Privacy & data model
What we collect — and what we never do
VisitorsToday is built privacy-first: first-party only, no third-party cookies, no cross-site or cross-device tracking, no personal data. Here is exactly how it works — no fine print.
What we collect
What we never collect
- ✓No third-party cookies.
- ✓No cross-site or cross-device tracking — your visit id is scoped to one site.
- ✓No raw IP storage — it is used transiently at the edge for coarse geo, then discarded.
- ✓No personal data (names, emails, accounts). Custom event properties are size-capped and you control what you send.
- ✓No selling, sharing, or ad-network enrichment of any data.
The data model
Events flow from the tracker to an append-only event stream, then into a durable store plus daily roll-ups that power your dashboard. You can export everything as CSV or JSON at any time, and delete a site to remove its data.

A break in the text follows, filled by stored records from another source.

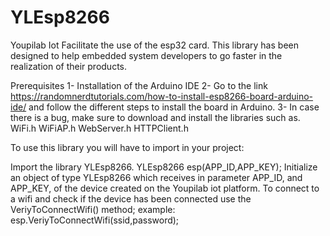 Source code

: # YLEsp8266
Youpilab Iot
Facilitate the use of the esp32 card. This library has been designed to help embedded system developers to go faster in the realization of their products.

Prerequisites 1- Installation of the Arduino IDE 2- Go to the link https://randomnerdtutorials.com/how-to-install-esp8266-board-arduino-ide/ and follow the different steps to install the board in Arduino. 3- In case there is a bug, make sure to download and install the libraries such as. WiFi.h WiFiAP.h WebServer.h HTTPClient.h

To use this library you will have to import in your project:

Import the library YLEsp8266. YLEsp8266 esp(APP_ID,APP_KEY);
Initialize an object of type YLEsp8266 which receives in parameter APP_ID, and APP_KEY, of the device created on the Youpilab iot platform.
To connect to a wifi and check if the device has been connected use the VeriyToConnectWifi() method; example: esp.VeriyToConnectWifi(ssid,password);
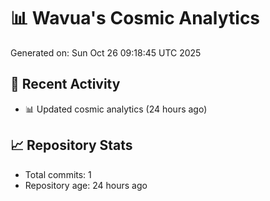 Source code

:# 📊 Wavua's Cosmic Analytics
Generated on: Sun Oct 26 09:18:45 UTC 2025

## 🚀 Recent Activity
- 📊 Updated cosmic analytics (24 hours ago)
## 📈 Repository Stats
- Total commits: 1
- Repository age: 24 hours ago
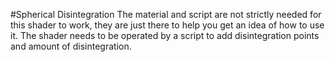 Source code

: #Spherical Disintegration
The material and script are not strictly needed for this shader to work, they are just there to help you get an idea of how to use it.
The shader needs to be operated by a script to add disintegration points and amount of disintegration. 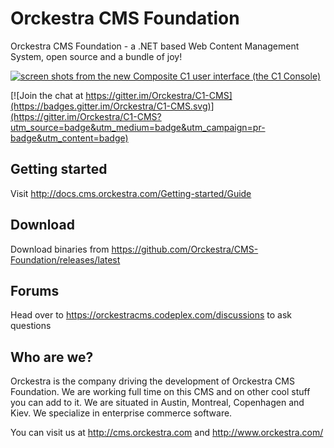 # Orckestra CMS Foundation

Orckestra CMS Foundation - a .NET based Web Content Management System, open source and a bundle of joy!

[![screen shots from the new Composite C1 user interface (the C1 Console)](http://hackathon.composite.net/maw/github/6-pack-screenshots-small.png)](http://hackathon.composite.net/maw/github/6-pack-screenshots.png)

[![Join the chat at https://gitter.im/Orckestra/C1-CMS](https://badges.gitter.im/Orckestra/C1-CMS.svg)](https://gitter.im/Orckestra/C1-CMS?utm_source=badge&utm_medium=badge&utm_campaign=pr-badge&utm_content=badge)

## Getting started ##
Visit http://docs.cms.orckestra.com/Getting-started/Guide

## Download ##
Download binaries from https://github.com/Orckestra/CMS-Foundation/releases/latest

## Forums ##
Head over to https://orckestracms.codeplex.com/discussions to ask questions

## Who are we? ##
Orckestra is the company driving the development of Orckestra CMS Foundation. We are working full time on this CMS and on other cool stuff you can add to it. We are situated in Austin, Montreal, Copenhagen and Kiev. We specialize in enterprise commerce software. 

You can visit us at http://cms.orckestra.com and http://www.orckestra.com/

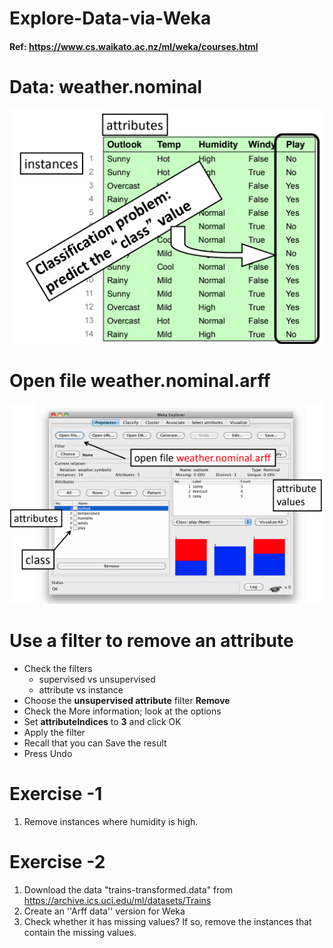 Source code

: # Explore-Data-via-Weka

#### Ref: https://www.cs.waikato.ac.nz/ml/weka/courses.html 


# Data: weather.nominal
![image](Figs/Fig1.png)

# Open file weather.nominal.arff
![image](Figs/Fig2.png)

# Use a filter to remove an attribute

* Check the filters  
  - supervised vs unsupervised  
  - attribute vs instance  
* Choose the **unsupervised attribute** filter **Remove**
* Check the More information; look at the options
* Set **attributeIndices** to **3** and click OK
* Apply the filter
* Recall that you can Save the result
* Press Undo

# Exercise -1 
1. Remove instances where humidity is high.

# Exercise -2
1. Download the data "trains-transformed.data" from https://archive.ics.uci.edu/ml/datasets/Trains 
2. Create an ''Arff data'' version for Weka
3. Check whether it has missing values? If so, remove the instances that contain the missing values.

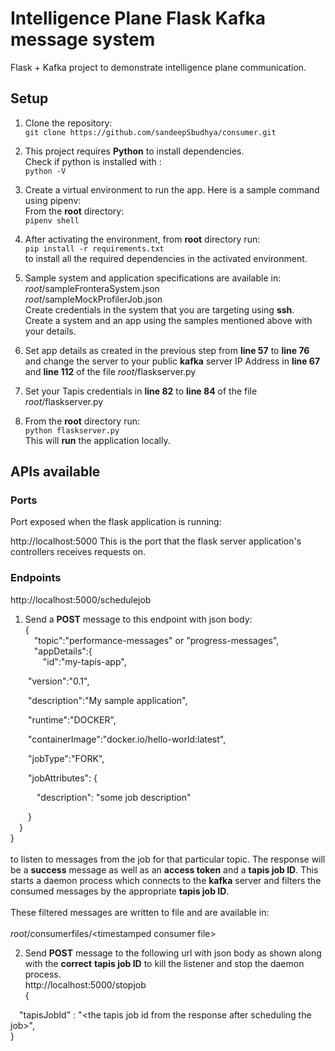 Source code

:   

# Intelligence Plane Flask Kafka message system

  

Flask + Kafka project to demonstrate intelligence plane communication.

  

## Setup

  

1. Clone the repository:<br/>  `git clone https://github.com/sandeepSbudhya/consumer.git`

2. This project requires **Python** to install dependencies. <br/>Check if python is installed with :<br/>`python -V`

3. Create a virtual environment to run the app. Here is a sample command using pipenv:<br/> From the **root** directory:<br/>`pipenv shell`

4. After activating the environment, from **root** directory run:<br/>`pip install -r requirements.txt`<br/> to install all the required dependencies in the activated environment.
5. Sample system and application specifications are available in: <br/>*root*/sampleFronteraSystem.json <br/>*root*/sampleMockProfilerJob.json<br/>Create credentials in the system that you are targeting using **ssh**.<br/>Create a system and an app using the samples mentioned above with your details. 

6. Set app details as created in the previous step from **line 57** to **line 76** and change the server to your public **kafka** server IP Address in **line 67** and **line 112** of the file *root*/flaskserver.py

8. Set your Tapis credentials in **line 82** to **line 84** of the file *root*/flaskserver.py

9. From the **root** directory run:<br/>`python flaskserver.py`<br/>This will **run** the application locally.

## APIs available

### Ports

Port exposed when the flask application is running:

  
  

http://localhost:5000 This is the port that the flask server application's controllers receives requests on.

### Endpoints

http://localhost:5000/schedulejob<br/>

  

1. Send a **POST** message to this endpoint with json body:<br/>{<br/>&emsp;"topic":"performance-messages" or "progress-messages",<br/>&emsp;"appDetails":{<br/>&emsp;&emsp;"id":"my-tapis-app",<br/>

&emsp;&emsp;"version":"0.1",<br/>

&emsp;&emsp;"description":"My sample application",<br/>

&emsp;&emsp;"runtime":"DOCKER",<br/>

&emsp;&emsp;"containerImage":"docker.io/hello-world:latest",<br/>

&emsp;&emsp;"jobType":"FORK",<br/>

&emsp;&emsp;"jobAttributes": {<br/>

&emsp;&emsp;&emsp;"description": "some job description"<br/>

&emsp;&emsp;}<br/>&emsp;}<br/>}<br/><br/>to listen to messages from the job for that particular topic. The response will be a **success** message as well as an **access token** and a **tapis job ID**. This starts a daemon process which connects to the **kafka** server and filters the consumed messages by the appropriate **tapis job ID**.<br/>  <br/>These filtered messages are written to file and are available in:<br/><br/>  *root*/consumerfiles/\<timestamped  consumer  file\>

  

2. Send **POST** message to the following url with json body as shown along with the **correct**  **tapis job ID** to kill the listener and stop the daemon process.<br/>http://localhost:5000/stopjob<br/>{<br/>

&emsp;"tapisJobId" : "\<the  tapis  job  id  from  the  response  after  scheduling  the  job\>",<br/>}<br/><br/>
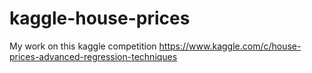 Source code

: # kaggle-house-prices
My work on this kaggle competition
https://www.kaggle.com/c/house-prices-advanced-regression-techniques
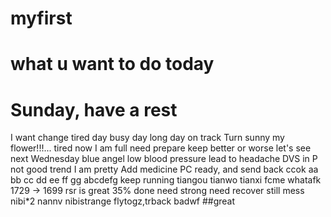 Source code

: # myfirst
# what u want to do today
# Sunday, have a rest
I want change
tired day
busy day
long day
on track
Turn sunny
my flower!!!...
tired now
I am full
need prepare
keep
better or worse
let's see
next Wednesday
blue angel
low blood pressure lead to headache
DVS in P
not good trend
I am pretty
Add medicine
PC ready, and send back
ccok
aa bb cc dd ee ff gg
abcdefg
keep running
tiangou
tianwo
tianxi
fcme
whatafk
1729 -> 1699
rsr is great
35% done
need strong
need recover
still mess
nibi*2
nannv
nibistrange
flytogz,trback
badwf
##great
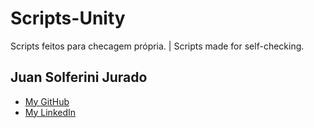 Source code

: # Scripts-Unity
Scripts feitos para checagem própria. | Scripts made for self-checking.

## Juan Solferini Jurado

- [My GitHub](https://github.com/JuanCalavera)
- [My LinkedIn](https://www.linkedin.com/in/juan-jurado-b87036141/)
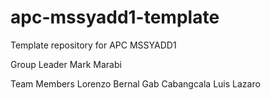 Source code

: # apc-mssyadd1-template
Template repository for APC MSSYADD1

Group Leader
Mark Marabi

Team Members
Lorenzo Bernal
Gab Cabangcala
Luis Lazaro
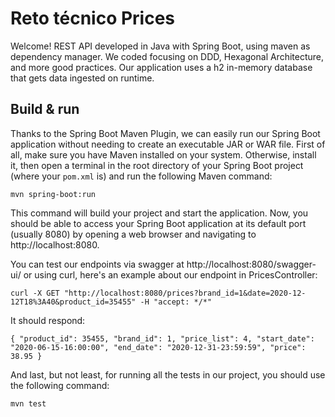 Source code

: # Reto técnico Prices
Welcome! REST API developed in Java with Spring Boot, using maven as dependency manager. We coded focusing on DDD, Hexagonal Architecture, and 
more good practices. Our application uses a h2 in-memory database that gets data ingested on runtime.

## Build & run

Thanks to the Spring Boot Maven Plugin, we can easily run our Spring Boot application
without needing to create an executable JAR or WAR file. 
First of all, make sure you have Maven installed on your system. Otherwise, install it, then open a terminal in the root
directory of your Spring Boot project (where your `pom.xml` is) and run the following Maven command:

`mvn spring-boot:run`

This command will build your project and start the application. Now, you should be able to access your Spring Boot application 
at its default port (usually 8080) by opening a web browser and navigating to http://localhost:8080. 

You can test our endpoints via swagger at http://localhost:8080/swagger-ui/ or using curl, here's an example about our 
endpoint in PricesController:

`curl -X GET "http://localhost:8080/prices?brand_id=1&date=2020-12-12T18%3A40&product_id=35455" -H "accept: */*"`

It should respond:

`
{
"product_id": 35455,
"brand_id": 1,
"price_list": 4,
"start_date": "2020-06-15-16:00:00",
"end_date": "2020-12-31-23:59:59",
"price": 38.95
}
`

And last, but not least, for running all the tests in our project, you should use the following command:

`mvn test`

Data retention — kept for the life of your account
Your analytics history is yours to keep. Events land in a durable store, not a rolling window — no 6-day cap, no automatic deletion. See your first day's data years from now, and pull any of it out via the export at any time. When you delete a site, its data is removed.
Compliance posture
The data practices above are designed to align with the principles of GDPR and CCPA — data minimisation, no personal data, no third-party sharing. Note: VisitorsToday currently uses a first-party browser identifier (localStorage); depending on your jurisdiction and how you use the product, you should evaluate your own consent obligations. This page describes what the product does so you can make that assessment — it is documentation, not legal advice.